Correlation Between Capital Growth and Capital Income
Can any of the company-specific risk be diversified away by investing in both Capital Growth and Capital Income at the same time? Although using a correlation coefficient on its own may not help to predict future stock returns, this module helps to understand the diversifiable risk of combining Capital Growth and Capital Income into the same portfolio, which is an essential part of the fundamental portfolio management process.
By analyzing existing cross correlation between Capital Growth Fund and Capital Income Builder, you can compare the effects of market volatilities on Capital Growth and Capital Income and check how they will diversify away market risk if combined in the same portfolio for a given time horizon. You can also utilize pair trading strategies of matching a long position in Capital Growth with a short position of Capital Income. Check out your portfolio center. Please also check ongoing floating volatility patterns of Capital Growth and Capital Income.
Diversification Opportunities for Capital Growth and Capital Income
0.71 | Correlation Coefficient |
Poor diversification
The 3 months correlation between Capital and Capital is 0.71. Overlapping area represents the amount of risk that can be diversified away by holding Capital Growth Fund and Capital Income Builder in the same portfolio, assuming nothing else is changed. The correlation between historical prices or returns on Capital Income Builder and Capital Growth is a relative statistical measure of the degree to which these equity instruments tend to move together. The correlation coefficient measures the extent to which returns on Capital Growth Fund are associated (or correlated) with Capital Income. Values of the correlation coefficient range from -1 to +1, where. The correlation of zero (0) is possible when the price movement of Capital Income Builder has no effect on the direction of Capital Growth i.e., Capital Growth and Capital Income go up and down completely randomly.
Pair Corralation between Capital Growth and Capital Income
Assuming the 90 days horizon Capital Growth Fund is expected to generate 1.74 times more return on investment than Capital Income. However, Capital Growth is 1.74 times more volatile than Capital Income Builder. It trades about 0.08 of its potential returns per unit of risk. Capital Income Builder is currently generating about 0.14 per unit of risk. If you would invest 1,369 in Capital Growth Fund on September 1, 2024 and sell it today you would earn a total of 115.00 from holding Capital Growth Fund or generate 8.4% return on investment over 90 days.

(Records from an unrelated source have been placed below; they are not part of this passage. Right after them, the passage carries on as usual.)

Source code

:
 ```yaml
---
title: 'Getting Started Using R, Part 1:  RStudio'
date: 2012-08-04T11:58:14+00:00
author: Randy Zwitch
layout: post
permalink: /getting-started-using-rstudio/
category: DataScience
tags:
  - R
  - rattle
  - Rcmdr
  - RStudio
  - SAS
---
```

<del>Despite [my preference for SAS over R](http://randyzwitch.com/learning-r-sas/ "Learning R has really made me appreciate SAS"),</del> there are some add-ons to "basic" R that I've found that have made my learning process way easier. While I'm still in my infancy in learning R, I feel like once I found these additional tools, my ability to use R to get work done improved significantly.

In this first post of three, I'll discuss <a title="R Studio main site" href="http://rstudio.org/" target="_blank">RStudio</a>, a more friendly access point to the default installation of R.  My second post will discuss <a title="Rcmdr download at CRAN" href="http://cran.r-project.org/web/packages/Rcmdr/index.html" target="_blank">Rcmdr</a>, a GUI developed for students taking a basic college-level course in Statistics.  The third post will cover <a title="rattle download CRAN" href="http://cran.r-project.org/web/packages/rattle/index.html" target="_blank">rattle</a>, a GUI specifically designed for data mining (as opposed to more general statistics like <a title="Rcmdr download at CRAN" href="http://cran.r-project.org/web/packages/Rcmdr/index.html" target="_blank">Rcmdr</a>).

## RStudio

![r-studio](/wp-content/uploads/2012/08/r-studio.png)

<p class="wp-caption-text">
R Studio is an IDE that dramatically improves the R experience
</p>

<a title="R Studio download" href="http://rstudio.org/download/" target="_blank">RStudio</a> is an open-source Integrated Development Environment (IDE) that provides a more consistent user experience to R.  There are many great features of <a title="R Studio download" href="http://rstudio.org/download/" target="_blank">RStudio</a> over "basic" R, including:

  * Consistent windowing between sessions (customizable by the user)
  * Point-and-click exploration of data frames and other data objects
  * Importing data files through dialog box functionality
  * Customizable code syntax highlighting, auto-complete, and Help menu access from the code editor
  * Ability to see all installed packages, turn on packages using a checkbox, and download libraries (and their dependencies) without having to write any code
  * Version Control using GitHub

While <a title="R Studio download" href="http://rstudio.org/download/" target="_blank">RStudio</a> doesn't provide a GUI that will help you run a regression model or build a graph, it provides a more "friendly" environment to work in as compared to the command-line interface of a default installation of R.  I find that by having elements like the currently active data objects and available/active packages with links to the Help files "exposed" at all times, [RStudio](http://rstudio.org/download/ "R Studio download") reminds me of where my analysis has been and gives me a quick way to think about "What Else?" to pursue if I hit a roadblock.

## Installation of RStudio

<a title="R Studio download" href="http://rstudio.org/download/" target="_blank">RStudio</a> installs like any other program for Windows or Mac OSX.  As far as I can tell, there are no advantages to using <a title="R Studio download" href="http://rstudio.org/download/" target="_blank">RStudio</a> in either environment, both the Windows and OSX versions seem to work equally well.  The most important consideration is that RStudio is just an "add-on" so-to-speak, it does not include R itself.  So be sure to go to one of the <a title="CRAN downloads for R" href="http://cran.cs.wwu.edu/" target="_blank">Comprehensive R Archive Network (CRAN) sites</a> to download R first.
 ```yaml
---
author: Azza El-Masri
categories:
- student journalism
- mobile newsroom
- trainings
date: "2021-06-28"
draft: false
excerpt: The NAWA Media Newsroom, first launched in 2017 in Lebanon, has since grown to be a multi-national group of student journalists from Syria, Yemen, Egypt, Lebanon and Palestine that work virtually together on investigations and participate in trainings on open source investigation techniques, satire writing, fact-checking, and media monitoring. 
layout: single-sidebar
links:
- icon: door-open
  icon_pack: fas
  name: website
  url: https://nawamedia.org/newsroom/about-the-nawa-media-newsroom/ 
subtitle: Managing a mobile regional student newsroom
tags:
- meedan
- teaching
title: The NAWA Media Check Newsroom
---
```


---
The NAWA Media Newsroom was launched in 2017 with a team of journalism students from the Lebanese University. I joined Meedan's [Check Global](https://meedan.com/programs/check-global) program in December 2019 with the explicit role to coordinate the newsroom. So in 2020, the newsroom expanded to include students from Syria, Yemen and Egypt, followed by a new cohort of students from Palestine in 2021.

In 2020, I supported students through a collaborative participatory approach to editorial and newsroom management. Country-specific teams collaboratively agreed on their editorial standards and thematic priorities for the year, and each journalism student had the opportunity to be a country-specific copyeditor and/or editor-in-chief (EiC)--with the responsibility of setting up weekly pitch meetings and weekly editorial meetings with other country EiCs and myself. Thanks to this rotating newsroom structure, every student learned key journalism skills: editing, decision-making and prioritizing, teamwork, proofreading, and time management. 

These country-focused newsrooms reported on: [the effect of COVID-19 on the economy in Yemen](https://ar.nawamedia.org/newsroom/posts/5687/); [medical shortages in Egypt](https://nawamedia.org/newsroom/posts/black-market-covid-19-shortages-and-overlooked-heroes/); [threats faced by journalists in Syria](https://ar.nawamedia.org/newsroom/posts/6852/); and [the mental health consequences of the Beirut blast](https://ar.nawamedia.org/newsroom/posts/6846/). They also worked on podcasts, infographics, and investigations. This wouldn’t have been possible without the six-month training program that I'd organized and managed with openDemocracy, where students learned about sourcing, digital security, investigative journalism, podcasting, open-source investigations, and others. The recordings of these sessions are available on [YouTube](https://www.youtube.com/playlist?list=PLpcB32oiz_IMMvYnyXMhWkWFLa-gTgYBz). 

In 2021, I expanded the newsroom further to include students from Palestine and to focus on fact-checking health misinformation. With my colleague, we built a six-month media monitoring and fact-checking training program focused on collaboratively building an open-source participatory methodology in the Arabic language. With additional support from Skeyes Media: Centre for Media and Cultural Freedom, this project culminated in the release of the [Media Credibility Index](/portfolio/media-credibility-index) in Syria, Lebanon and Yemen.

Time Period | 3 Months [change] |
Direction | Moves Together |
Strength | Significant |
Accuracy | 99.21% |
Values | Daily Returns |
Capital Growth Fund vs. Capital Income Builder
Performance |
Timeline |
Capital Growth |
Capital Income Builder |
Capital Growth and Capital Income Volatility Contrast
Predicted Return Density |
Returns |
Pair Trading with Capital Growth and Capital Income
The main advantage of trading using opposite Capital Growth and Capital Income positions is that it hedges away some unsystematic risk. Because of two separate transactions, even if Capital Growth position performs unexpectedly, Capital Income can make up some of the losses. Pair trading also minimizes risk from directional movements in the market. For example, if an entire industry or sector drops because of unexpected headlines, the short position in Capital Income will offset losses from the drop in Capital Income's long position.Capital Growth vs. Chestnut Street Exchange | Capital Growth vs. Jpmorgan Trust I | Capital Growth vs. Prudential Government Money | Capital Growth vs. Ashmore Emerging Markets |
Capital Income vs. Income Fund Of | Capital Income vs. New World Fund | Capital Income vs. American Mutual Fund | Capital Income vs. American Mutual Fund |
Check out your portfolio center.Note that this page's information should be used as a complementary analysis to find the right mix of equity instruments to add to your existing portfolios or create a brand new portfolio. You can also try the Equity Forecasting module to use basic forecasting models to generate price predictions and determine price momentum.